The Francis Whitaker Blacksmith Shop at the John C. Campbell Folk School is named in his honor. Whitaker taught classes at the school for decades and launched the folk school's annual fundraising auction.

Whitaker was friends with the blacksmith mayor John C. Catlin in Carmel. Whitaker operated the Forge in the Forest from 1940 to 1963. He made the wrought hardware for many of the historic buildings in Carmel. He worked on the dragon-headed wrought iron grille work at the Kocher Building in Carmel. The work is the best example of wrought iron work of Whitaker in the Monterey Peninsula.
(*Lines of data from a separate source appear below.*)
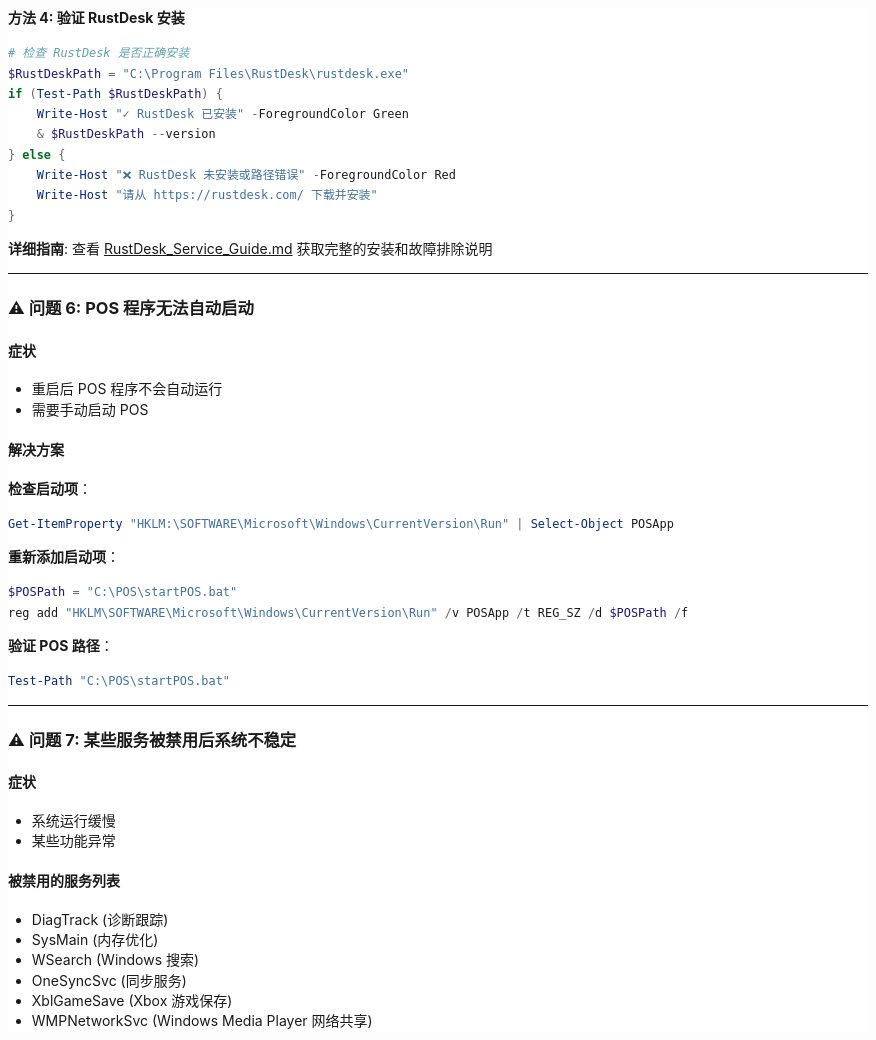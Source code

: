 **方法 4: 验证 RustDesk 安装**

```powershell
# 检查 RustDesk 是否正确安装
$RustDeskPath = "C:\Program Files\RustDesk\rustdesk.exe"
if (Test-Path $RustDeskPath) {
    Write-Host "✓ RustDesk 已安装" -ForegroundColor Green
    & $RustDeskPath --version
} else {
    Write-Host "❌ RustDesk 未安装或路径错误" -ForegroundColor Red
    Write-Host "请从 https://rustdesk.com/ 下载并安装"
}
```

**详细指南**: 查看 [RustDesk_Service_Guide.md](RustDesk_Service_Guide.md) 获取完整的安装和故障排除说明

---

### ⚠️ 问题 6: POS 程序无法自动启动

#### 症状
- 重启后 POS 程序不会自动运行
- 需要手动启动 POS

#### 解决方案

**检查启动项**：

```powershell
Get-ItemProperty "HKLM:\SOFTWARE\Microsoft\Windows\CurrentVersion\Run" | Select-Object POSApp
```

**重新添加启动项**：

```powershell
$POSPath = "C:\POS\startPOS.bat"
reg add "HKLM\SOFTWARE\Microsoft\Windows\CurrentVersion\Run" /v POSApp /t REG_SZ /d $POSPath /f
```

**验证 POS 路径**：

```powershell
Test-Path "C:\POS\startPOS.bat"
```

---

### ⚠️ 问题 7: 某些服务被禁用后系统不稳定

#### 症状
- 系统运行缓慢
- 某些功能异常

#### 被禁用的服务列表
- DiagTrack (诊断跟踪)
- SysMain (内存优化)
- WSearch (Windows 搜索)
- OneSyncSvc (同步服务)
- XblGameSave (Xbox 游戏保存)
- WMPNetworkSvc (Windows Media Player 网络共享)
He became friends with authors John Steinbeck and Leon Uris in Carmel. They both created characters based on Whitaker in their books.

He served on the Carmel City Council for 13 years helping to preserve Big Sur and Point Lobos. When Whitaker left Carmel in 1963, the Forge became an artist's studio, then converted to a restaurant and saloon in the fall of 1970, called Forge in the Forest. Photographs of Whitaker and the original Forge building are on display inside the current Forge restaurant. He moved to Aspen, Colorado, where he opened the Mountain Forge. He gave workshops across the county and established two Francis Whitaker Schools. In 1986, he began teaching at Colorado Rocky Mountain School, a private school in Carbondale, Colorado where he established the Mountain Forge and worked until his death in 1999.

In 1976, Whitaker was awarded an honorary Doctorate of Humane Letters from the University of Colorado. In 1995, he received the Colorado Council on the Arts Governor's Award for Excellence in the Arts. In 1997, he received a National Heritage Fellowship from the National Endowment for the Arts, which is the United States government's highest honor in the folk and traditional arts.

==Death==

Whitaker died, at age 92, on October 23, 1999, in Glenwood Springs, Colorado.

==Books==
He wrote or co-wrote four books on blacksmithing.

- (1986) The Blacksmith's Cookbook: Recipes in Iron. Jim Fleming Publications. ISBN 0-939415-00-3
- (1995) My Life as an Artist-Blacksmith. F. Whitaker. ISBN 0-9646389-0-8
- (1997) Beautiful Iron: The Pursuit of Excellence by Francis Whitaker
- (2004) A Blacksmith's Craft: The Legacy of Francis Whitaker. Volume 1. by George F Dixon.